▶ _Data provided_:
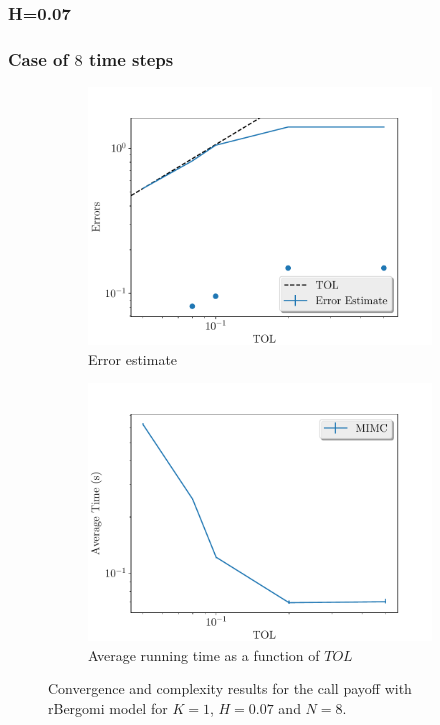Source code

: \documentclass[11pt]{article}
\begin{document}
\newpage
\subsubsection*{H=0.07}
\newpage
\subsubsection*{Case of $8$ time steps}
\begin{figure}[!h]
	\centering
	\begin{subfigure}{.4\textwidth}
		\centering
		\includegraphics[width=1\linewidth]{./figures/bergomi_misc/H_007/N_8/error_estimate.pdf}
		\caption{Error estimate}
		\label{fig:misc_rbergomi_8_steps_sub1}
	\end{subfigure}%
	\begin{subfigure}{.4\textwidth}
		\centering
		\includegraphics[width=1\linewidth]{./figures/bergomi_misc/H_007/N_8/average_running_time.pdf}
		\caption{Average running time as a function of $TOL$}
		\label{fig:misc_rbergomi_8_steps_sub2}
	\end{subfigure}%
	\caption{Convergence and complexity results for the call payoff with rBergomi model for $K=1$, $H=0.07$ and $N=8$.}
	\label{fig:misc_rbergomi_8_steps_1}
\end{figure}
\end{document}
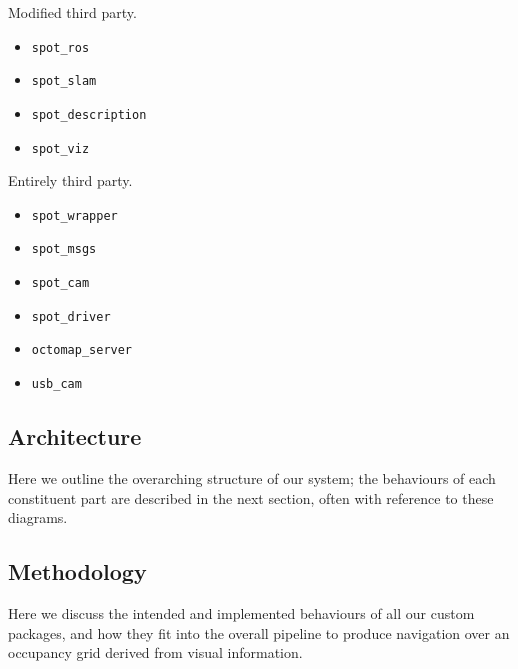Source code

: \documentclass[10pt,english]{article}
\begin{document}
Modified third party.

\begin{itemize}
    \item \texttt{spot\_ros}
    \item \texttt{spot\_slam}
    \item \texttt{spot\_description}
    \item \texttt{spot\_viz}
\end{itemize}

Entirely third party.

\begin{itemize}
    \item \texttt{spot\_wrapper}
    \item \texttt{spot\_msgs}
    \item \texttt{spot\_cam}
    \item \texttt{spot\_driver}
    \item \texttt{octomap\_server}
    \item \texttt{usb\_cam}
\end{itemize}



\clearpage

\subsection*{Architecture}



Here we outline the overarching structure of our system; the behaviours of each constituent part are described in the next section, often with reference to these diagrams.

\clearpage

\subsection*{Methodology}


Here we discuss the intended and implemented behaviours of all our custom packages, and how they fit into the overall pipeline to produce navigation over an occupancy grid derived from visual information.
\end{document}
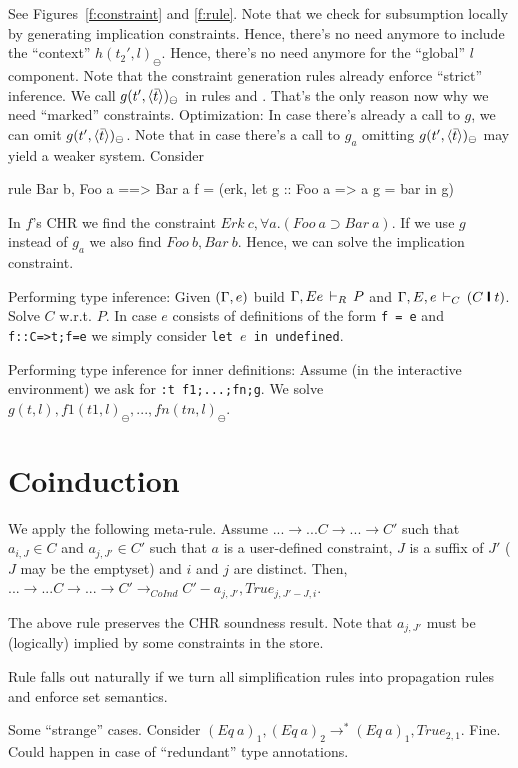 \documentclass{article}
\renewcommand{\implies}[0]{\supset}
\newcommand{\rightarrowtail}{\longrightarrow}
\newcommand{\gd}[0]{~\rule{0.5mm}{2.5mm}~}
\newcommand{\tcons}{\, \vdash_{\scriptsize C} \,}
\newcommand{\tdef}{\, \vdash_{\scriptsize R} \,}
\begin{document}
See Figures~\ref{f:constraint} and \ref{f:rule}.
Note that we check for subsumption locally by generating implication constraints.
Hence, there's no need anymore to include the ``context'' $h(t_2',l)_{\ominus}$.
Hence, there's no need anymore for the ``global'' $l$ component.
Note that the constraint generation rules already enforce ``strict'' inference.
We call $g(t',\langle \bar{t} \rangle)_{\ominus}$ in rules  and .
That's the only reason now why we need ``marked'' constraints.
Optimization: In case there's already a call to $g$, we can omit $g(t',\langle \bar{t} \rangle)_{\ominus}$.
Note that in case there's a call to $g_a$ omitting $g(t',\langle \bar{t} \rangle)_{\ominus}$ may yield
a weaker system.
Consider
\begin{code}
rule Bar b, Foo a ==> Bar a
f = (erk, let g :: Foo a => a
              g = bar
          in g)
\end{code}
%
In $f$'s CHR we find the constraint
$Erk~c, \forall a. (Foo~a \implies Bar~a)$.
If we use $g$ instead of $g_a$ we also find $Foo~b,Bar~b$. Hence, we can solve the implication constraint.

Performing type inference: Given $(\Gamma,e)$ build $\tenv, E e \tdef P$ and $\tenv, E, e \tcons (C \gd t)$.
Solve $C$ w.r.t. $P$. In case $e$ consists of definitions of the form {\tt f = e} and
{\tt f::C=>t;f=e} we simply consider {\tt let $e$ in undefined}.


Performing type inference for inner definitions:
Assume (in the interactive environment) we ask for {\tt :t f1;...;fn;g}.
We solve $g(t,l), f1(t1,l)_{\ominus},...,fn(tn,l)_{\ominus}$.

\section{Coinduction}

We apply the following meta-rule.
Assume $ ... \rightarrowtail ... C \rightarrowtail ... \rightarrowtail C'$
such that $a_{i,J}\in C$ and $a_{j,J'}\in C'$ such that $a$ is a user-defined constraint,
$J$ is a suffix of $J'$ ($J$ may be the emptyset) and $i$ and $j$ are distinct.
Then, $ ... \rightarrowtail ... C \rightarrowtail ... \rightarrowtail C' \rightarrowtail_{CoInd} C'-a_{j,J'}, True_{j,J'-J,i}$.

The above rule preserves the CHR soundness result.
Note that $a_{j,J'}$ must be (logically) implied by some constraints in the store.

Rule falls out naturally if we turn all simplification rules into propagation rules and enforce set semantics.

Some ``strange'' cases. Consider $(Eq~a)_1, (Eq~a)_2 \rightarrowtail^* (Eq~a)_1, True_{2,1}$.
Fine. Could happen in case of ``redundant'' type annotations.
\end{document}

▶ _Task instructions_: Only lines containing the string "definitions" belong in the answer; find them in the data above and copy them.

▶ _Your response_:
Solve $C$ w.r.t. $P$. In case $e$ consists of definitions of the form {\tt f = e} and
Performing type inference for inner definitions:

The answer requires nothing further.